Stored dataset items
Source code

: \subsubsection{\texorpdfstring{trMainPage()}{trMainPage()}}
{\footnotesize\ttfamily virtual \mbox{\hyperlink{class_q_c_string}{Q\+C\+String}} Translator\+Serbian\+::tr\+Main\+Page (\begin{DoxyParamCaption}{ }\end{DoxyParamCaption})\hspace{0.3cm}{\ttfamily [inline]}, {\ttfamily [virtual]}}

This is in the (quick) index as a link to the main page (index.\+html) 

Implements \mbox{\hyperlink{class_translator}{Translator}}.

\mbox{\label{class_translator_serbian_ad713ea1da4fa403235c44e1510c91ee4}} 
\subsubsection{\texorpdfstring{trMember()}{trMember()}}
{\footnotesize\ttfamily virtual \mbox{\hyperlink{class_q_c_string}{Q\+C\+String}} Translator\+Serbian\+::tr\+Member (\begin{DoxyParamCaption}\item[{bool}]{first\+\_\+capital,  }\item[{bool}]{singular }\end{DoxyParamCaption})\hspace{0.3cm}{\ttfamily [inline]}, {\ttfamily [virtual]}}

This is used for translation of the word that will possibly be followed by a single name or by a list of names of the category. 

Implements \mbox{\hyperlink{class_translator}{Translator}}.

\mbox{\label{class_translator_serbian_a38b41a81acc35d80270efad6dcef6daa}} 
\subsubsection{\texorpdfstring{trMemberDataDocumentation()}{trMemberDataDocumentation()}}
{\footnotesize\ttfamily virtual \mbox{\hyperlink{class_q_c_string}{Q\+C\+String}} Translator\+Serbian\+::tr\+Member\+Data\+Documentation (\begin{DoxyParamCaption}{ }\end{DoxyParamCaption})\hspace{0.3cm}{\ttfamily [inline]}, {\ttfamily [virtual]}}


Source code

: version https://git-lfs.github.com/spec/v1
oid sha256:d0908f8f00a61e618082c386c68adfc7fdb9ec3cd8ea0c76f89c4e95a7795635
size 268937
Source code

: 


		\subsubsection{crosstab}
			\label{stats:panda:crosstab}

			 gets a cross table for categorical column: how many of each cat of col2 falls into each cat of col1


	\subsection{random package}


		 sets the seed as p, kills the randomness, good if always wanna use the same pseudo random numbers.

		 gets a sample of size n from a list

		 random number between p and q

● **What to work on**:
Transcribe every record verbatim.

● **Solved exercise**:
Source code

: \subsubsection{\texorpdfstring{trMainPage()}{trMainPage()}}
{\footnotesize\ttfamily virtual \mbox{\hyperlink{class_q_c_string}{Q\+C\+String}} Translator\+Serbian\+::tr\+Main\+Page (\begin{DoxyParamCaption}{ }\end{DoxyParamCaption})\hspace{0.3cm}{\ttfamily [inline]}, {\ttfamily [virtual]}}

This is in the (quick) index as a link to the main page (index.\+html) 

Implements \mbox{\hyperlink{class_translator}{Translator}}.

\mbox{\label{class_translator_serbian_ad713ea1da4fa403235c44e1510c91ee4}} 
\subsubsection{\texorpdfstring{trMember()}{trMember()}}
{\footnotesize\ttfamily virtual \mbox{\hyperlink{class_q_c_string}{Q\+C\+String}} Translator\+Serbian\+::tr\+Member (\begin{DoxyParamCaption}\item[{bool}]{first\+\_\+capital,  }\item[{bool}]{singular }\end{DoxyParamCaption})\hspace{0.3cm}{\ttfamily [inline]}, {\ttfamily [virtual]}}

This is used for translation of the word that will possibly be followed by a single name or by a list of names of the category. 

Implements \mbox{\hyperlink{class_translator}{Translator}}.

\mbox{\label{class_translator_serbian_a38b41a81acc35d80270efad6dcef6daa}} 
\subsubsection{\texorpdfstring{trMemberDataDocumentation()}{trMemberDataDocumentation()}}
{\footnotesize\ttfamily virtual \mbox{\hyperlink{class_q_c_string}{Q\+C\+String}} Translator\+Serbian\+::tr\+Member\+Data\+Documentation (\begin{DoxyParamCaption}{ }\end{DoxyParamCaption})\hspace{0.3cm}{\ttfamily [inline]}, {\ttfamily [virtual]}}


Source code

: version https://git-lfs.github.com/spec/v1
oid sha256:d0908f8f00a61e618082c386c68adfc7fdb9ec3cd8ea0c76f89c4e95a7795635
size 268937
Source code

: 


		\subsubsection{crosstab}
			\label{stats:panda:crosstab}

			 gets a cross table for categorical column: how many of each cat of col2 falls into each cat of col1


	\subsection{random package}


		 sets the seed as p, kills the randomness, good if always wanna use the same pseudo random numbers.

		 gets a sample of size n from a list

		 random number between p and q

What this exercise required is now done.